Coronavirus impact

Texas hotel industry forecasted to lose 64,000 jobs due to COVID-19

Texas hotel industry forecasted to lose 64,000 jobs due to COVID-19

St Anthony Hotel front exterior
In the wake of COVID-19, Texas hotels are entering unchartered waters.  Photo courtesy of St. Anthony Hotel

Texas faces the coronavirus-provoked loss of 40 percent of the jobs that are directly and indirectly tied to the hotel industry, a new forecast indicates.

The forecast, released by the American Hotel & Lodging Association, envisions the loss of 268,797 jobs across the hotel industry and the industries that support hotels.
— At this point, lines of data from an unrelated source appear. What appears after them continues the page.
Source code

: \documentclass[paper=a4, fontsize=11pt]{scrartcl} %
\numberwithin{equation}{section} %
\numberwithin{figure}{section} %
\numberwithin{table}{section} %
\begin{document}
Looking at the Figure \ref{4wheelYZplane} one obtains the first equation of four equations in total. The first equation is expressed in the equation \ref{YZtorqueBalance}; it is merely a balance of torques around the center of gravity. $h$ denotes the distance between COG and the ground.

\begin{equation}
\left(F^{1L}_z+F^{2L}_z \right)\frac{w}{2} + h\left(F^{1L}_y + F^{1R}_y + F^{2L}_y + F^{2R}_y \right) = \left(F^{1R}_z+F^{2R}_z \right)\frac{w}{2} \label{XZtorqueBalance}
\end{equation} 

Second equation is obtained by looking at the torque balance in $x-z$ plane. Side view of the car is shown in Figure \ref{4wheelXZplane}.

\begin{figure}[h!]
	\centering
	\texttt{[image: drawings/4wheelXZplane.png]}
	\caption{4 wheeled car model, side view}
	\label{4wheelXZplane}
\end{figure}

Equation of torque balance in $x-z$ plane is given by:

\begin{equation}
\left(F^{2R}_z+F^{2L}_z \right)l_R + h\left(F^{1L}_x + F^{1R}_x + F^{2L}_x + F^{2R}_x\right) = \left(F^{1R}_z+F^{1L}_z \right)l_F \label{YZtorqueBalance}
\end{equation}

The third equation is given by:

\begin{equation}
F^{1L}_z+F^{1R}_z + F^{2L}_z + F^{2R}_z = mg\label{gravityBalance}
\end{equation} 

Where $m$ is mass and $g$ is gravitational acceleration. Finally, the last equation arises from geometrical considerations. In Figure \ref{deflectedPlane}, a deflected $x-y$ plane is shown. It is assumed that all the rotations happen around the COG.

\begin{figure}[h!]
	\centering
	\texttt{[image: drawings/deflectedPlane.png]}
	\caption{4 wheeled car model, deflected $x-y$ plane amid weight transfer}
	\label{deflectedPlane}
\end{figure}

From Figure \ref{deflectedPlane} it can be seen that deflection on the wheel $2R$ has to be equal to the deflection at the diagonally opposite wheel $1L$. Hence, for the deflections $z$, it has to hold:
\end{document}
That’s out of a combined 658,637 jobs in those sectors.

In the hotel industry alone, the study predicts the loss of 64,072 out of 145,617 jobs in Texas, or 44 percent. 

Paul Vaughn, senior vice president of San Antonio-based hotel consulting firm Source Strategies Inc., says the coronavirus pandemic presents a unique and uncertain scenario for Texas’ hotel industry. The industry, he says, has entered “unprecedented territory.”

“In previous major events, like after the 9/11 attacks or during the Great Recession, people were still traveling and using hotels and other ancillary services, including restaurants, bars, and transportation. With the current situation, an extended period of self-quarantine means that people are not traveling to the typical gatherings that the lodging industry relies upon,” Vaughn tells CultureMap. “We expect to see an extended depression of the industry that could last through the end of the year or longer.”

Chip Rogers, president and CEO of the American Hotel & Lodging Association, says in a March 17 release that the COVID-19 crisis represents the biggest single decline in travel in modern times — worse than the post-9/11 era and the Great Recession.

The association says hotel occupancy rates in some U.S. markets — including Austin, Boston, San Francisco, and Seattle — have dropped below 20 percent, forcing some properties to shut down at least temporarily. In Austin, at least two hotels, The Driskill and the JW Marriott Austin, are closed indefinitely.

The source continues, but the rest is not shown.